Total Snubs ‘Expensive’ U.S. Shale With North Sea-Focused Deal

By Angelina Rascouet

When Total SA warned last month it was ready for acquisitions, U.S. shale assets weren’t at the top of its shopping list.

On Monday, the French energy giant agreed to buy the oil and gas unit of A.P. Moller-Maersk A/S, its biggest purchase since 1999. The $7.45 billion deal, including debt, reinforces Total’s footprint in conventional oil and gas assets in Europe and Africa. U.S. shale — whose development over the past decade has upended the balance in the oil market — won’t be part of the portfolio.

AP Moller-Maersk Soren Skou discusses selling the company’s oil and gas unit to Total. Source: Bloomberg

Chief Executive Officer Patrick Pouyanne said shale assets were “quite expensive” and that Total wasn’t the best company to develop them. The deal puts a value of about $50 to $55 a barrel on Maersk, while U.S. shale is closer to $80, he said. Benchmark Brent crude traded at $51.67 a barrel as of 4:03 p.m. London time.

U.S. shale tends to have “higher asset prices,” Brendan Warn, head of international oil and gas equity research at BMO Capital Markets, said by phone. “It’s not Total’s core competency. They’ve tended to be contrarian almost and focus on offshore, conventional” and longer-cycle projects.

The transaction will add about 1 billion barrels of oil equivalent to Total’s reserves, with more than 80 percent of those in the North Sea, spanning Norway, Denmark and the U.K.

Consolidation Deal

“The deal is really about consolidation in the North Sea,” Valentina Kretzschmar, a corporate director at energy consultancy Wood Mackenzie Ltd., said by phone.

Total is present in the U.K. North Sea through Laggan-Tormore, which started producing last year, as well as in the Elgin-Franklin project.

With the Maersk deal, the major will add an operating stake in Culzean, another U.K. North Sea project that’s expected to meet 5 percent of total U.K. gas demand.

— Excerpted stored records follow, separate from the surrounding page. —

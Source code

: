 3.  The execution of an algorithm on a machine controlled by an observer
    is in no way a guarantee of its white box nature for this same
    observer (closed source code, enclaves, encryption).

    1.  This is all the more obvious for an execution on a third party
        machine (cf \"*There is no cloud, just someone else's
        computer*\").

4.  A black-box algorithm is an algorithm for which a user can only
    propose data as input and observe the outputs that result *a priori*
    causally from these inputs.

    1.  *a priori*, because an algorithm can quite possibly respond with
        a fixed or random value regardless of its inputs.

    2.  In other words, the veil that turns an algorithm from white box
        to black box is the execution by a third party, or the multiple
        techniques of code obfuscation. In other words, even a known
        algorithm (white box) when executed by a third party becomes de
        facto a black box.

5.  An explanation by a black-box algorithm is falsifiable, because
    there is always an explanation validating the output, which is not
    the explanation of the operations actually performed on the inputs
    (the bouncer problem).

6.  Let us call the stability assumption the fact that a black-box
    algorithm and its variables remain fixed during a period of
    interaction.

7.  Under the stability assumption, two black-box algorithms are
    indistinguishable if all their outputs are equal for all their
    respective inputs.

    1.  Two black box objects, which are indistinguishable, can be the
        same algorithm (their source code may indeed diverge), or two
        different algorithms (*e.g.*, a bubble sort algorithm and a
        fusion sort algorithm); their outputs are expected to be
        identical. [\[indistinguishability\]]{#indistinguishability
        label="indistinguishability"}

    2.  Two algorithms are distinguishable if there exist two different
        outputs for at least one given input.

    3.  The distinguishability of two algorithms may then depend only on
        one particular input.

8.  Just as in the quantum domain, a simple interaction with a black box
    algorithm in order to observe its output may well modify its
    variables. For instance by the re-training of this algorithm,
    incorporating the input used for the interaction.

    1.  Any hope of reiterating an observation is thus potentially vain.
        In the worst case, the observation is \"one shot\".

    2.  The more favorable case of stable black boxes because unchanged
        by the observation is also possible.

Total will also get an 8.44 percent stake in the giant Johan Sverdrup oil field off Norway, which is scheduled to start pumping in late 2019.

“They are buying the highest quality asset offshore-wise in the world which is Johan Sverdrup,” Havar Blakset, partner at consultancy Rystad Energy AS, said by phone. “This deal makes sense.”

The acquisition will yield cost synergies, particularly in the North Sea, of more than $400 million a year, Total said.

The assets acquired will add 160,000 barrels of oil equivalent to Total’s production next year, climbing to 200,000 barrels early next decade. The company’s oil and gas production will immediately increase by 6 percent, according to Wood Mackenzie.

Shale Gap

The decision to buy an explorer and producer whose assets are more than two-thirds oil is “surprising” since Total expects gas to make up the biggest share of its portfolio by 2035, Kretzschmar said.

While Total is exposed to U.S. shale gas via its Barnett assets in North Texas and the Utica assets in Ohio it bought for $2.3 billion in 2012, it has the smallest presence in the shale patch among European majors, she said.

Price has so far been a deterrent to further expansion.

“You have to put $80 dollar-a-barrel assumption in the model and I’m not ready at all to acquire assets at $80 dollar per barrel,” Pouyanne told analysts on a conference call Monday.“It will make some of the owners of the resources very happy; I’m not sure it would make shareholders very happy.”

Still, that won’t necessarily stop the French company from continuing to hunt for assets.

“U.S. shale is a gap in Total’s portfolio and we think that Total will still be looking for opportunities,” Kretzschmar said. “The price is going to be the key determinant.”